:: Exercise objective ::
Where a line in the material beneath contains "있습니다", count it. Give the number only.
###
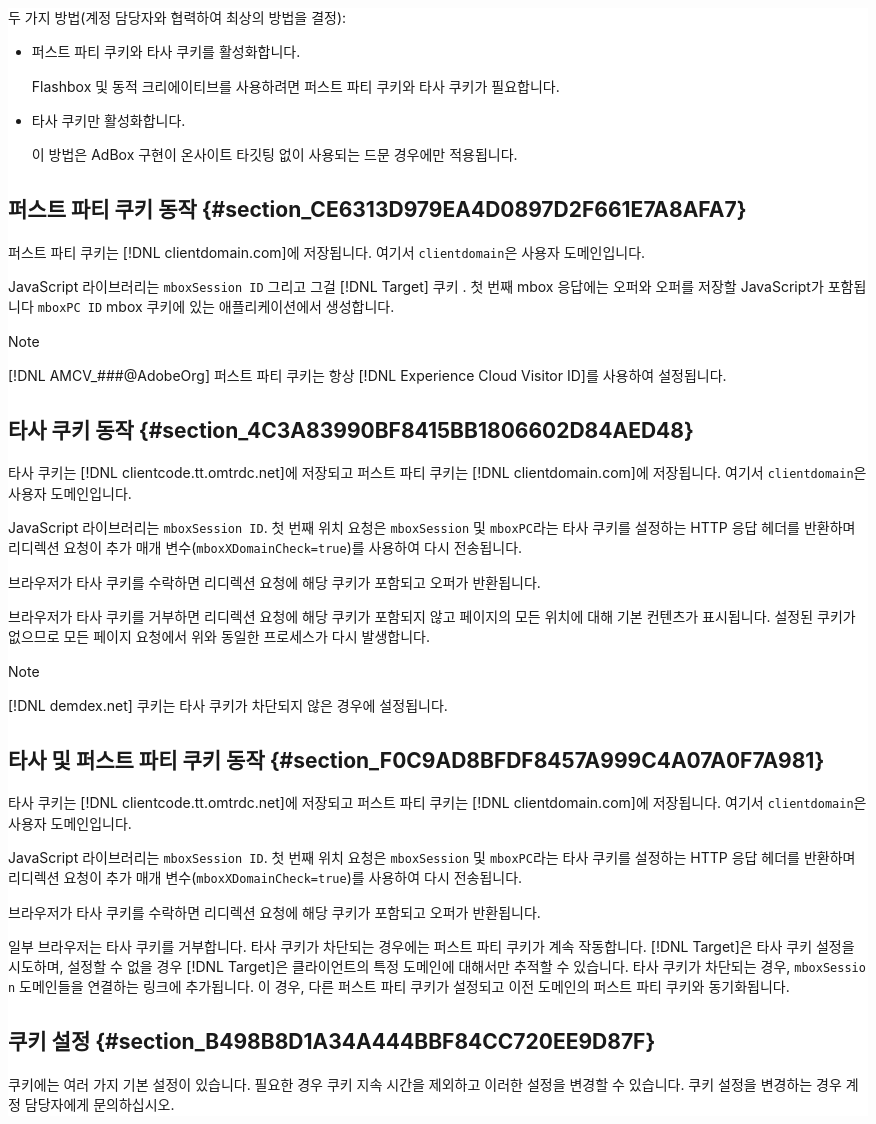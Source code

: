    두 가지 방법(계정 담당자와 협력하여 최상의 방법을 결정):

   * 퍼스트 파티 쿠키와 타사 쿠키를 활성화합니다.

      Flashbox 및 동적 크리에이티브를 사용하려면 퍼스트 파티 쿠키와 타사 쿠키가 필요합니다.

   * 타사 쿠키만 활성화합니다.

      이 방법은 AdBox 구현이 온사이트 타깃팅 없이 사용되는 드문 경우에만 적용됩니다.

## 퍼스트 파티 쿠키 동작 {#section_CE6313D979EA4D0897D2F661E7A8AFA7}

퍼스트 파티 쿠키는 [!DNL clientdomain.com]에 저장됩니다. 여기서 `clientdomain`은 사용자 도메인입니다.

JavaScript 라이브러리는 `mboxSession ID` 그리고 그걸 [!DNL Target] 쿠키 . 첫 번째 mbox 응답에는 오퍼와 오퍼를 저장할 JavaScript가 포함됩니다 `mboxPC ID` mbox 쿠키에 있는 애플리케이션에서 생성합니다.

>[!NOTE]
>
>[!DNL AMCV_###@AdobeOrg] 퍼스트 파티 쿠키는 항상 [!DNL Experience Cloud Visitor ID]를 사용하여 설정됩니다.

## 타사 쿠키 동작 {#section_4C3A83990BF8415BB1806602D84AED48}

타사 쿠키는 [!DNL clientcode.tt.omtrdc.net]에 저장되고 퍼스트 파티 쿠키는 [!DNL clientdomain.com]에 저장됩니다. 여기서 `clientdomain`은 사용자 도메인입니다.

JavaScript 라이브러리는 `mboxSession ID`. 첫 번째 위치 요청은 `mboxSession` 및 `mboxPC`라는 타사 쿠키를 설정하는 HTTP 응답 헤더를 반환하며 리디렉션 요청이 추가 매개 변수(`mboxXDomainCheck=true`)를 사용하여 다시 전송됩니다.

브라우저가 타사 쿠키를 수락하면 리디렉션 요청에 해당 쿠키가 포함되고 오퍼가 반환됩니다.

브라우저가 타사 쿠키를 거부하면 리디렉션 요청에 해당 쿠키가 포함되지 않고 페이지의 모든 위치에 대해 기본 컨텐츠가 표시됩니다. 설정된 쿠키가 없으므로 모든 페이지 요청에서 위와 동일한 프로세스가 다시 발생합니다.

>[!NOTE]
>
>[!DNL demdex.net] 쿠키는 타사 쿠키가 차단되지 않은 경우에 설정됩니다.

## 타사 및 퍼스트 파티 쿠키 동작 {#section_F0C9AD8BFDF8457A999C4A07A0F7A981}

타사 쿠키는 [!DNL clientcode.tt.omtrdc.net]에 저장되고 퍼스트 파티 쿠키는 [!DNL clientdomain.com]에 저장됩니다. 여기서 `clientdomain`은 사용자 도메인입니다.

JavaScript 라이브러리는 `mboxSession ID`. 첫 번째 위치 요청은 `mboxSession` 및 `mboxPC`라는 타사 쿠키를 설정하는 HTTP 응답 헤더를 반환하며 리디렉션 요청이 추가 매개 변수(`mboxXDomainCheck=true`)를 사용하여 다시 전송됩니다.

브라우저가 타사 쿠키를 수락하면 리디렉션 요청에 해당 쿠키가 포함되고 오퍼가 반환됩니다.

일부 브라우저는 타사 쿠키를 거부합니다. 타사 쿠키가 차단되는 경우에는 퍼스트 파티 쿠키가 계속 작동합니다. [!DNL Target]은 타사 쿠키 설정을 시도하며, 설정할 수 없을 경우 [!DNL Target]은 클라이언트의 특정 도메인에 대해서만 추적할 수 있습니다. 타사 쿠키가 차단되는 경우, `mboxSession` 도메인들을 연결하는 링크에 추가됩니다. 이 경우, 다른 퍼스트 파티 쿠키가 설정되고 이전 도메인의 퍼스트 파티 쿠키와 동기화됩니다.

## 쿠키 설정 {#section_B498B8D1A34A444BBF84CC720EE9D87F}

 쿠키에는 여러 가지 기본 설정이 있습니다. 필요한 경우 쿠키 지속 시간을 제외하고 이러한 설정을 변경할 수 있습니다. 쿠키 설정을 변경하는 경우 계정 담당자에게 문의하십시오.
###
:: Exercise answer ::
2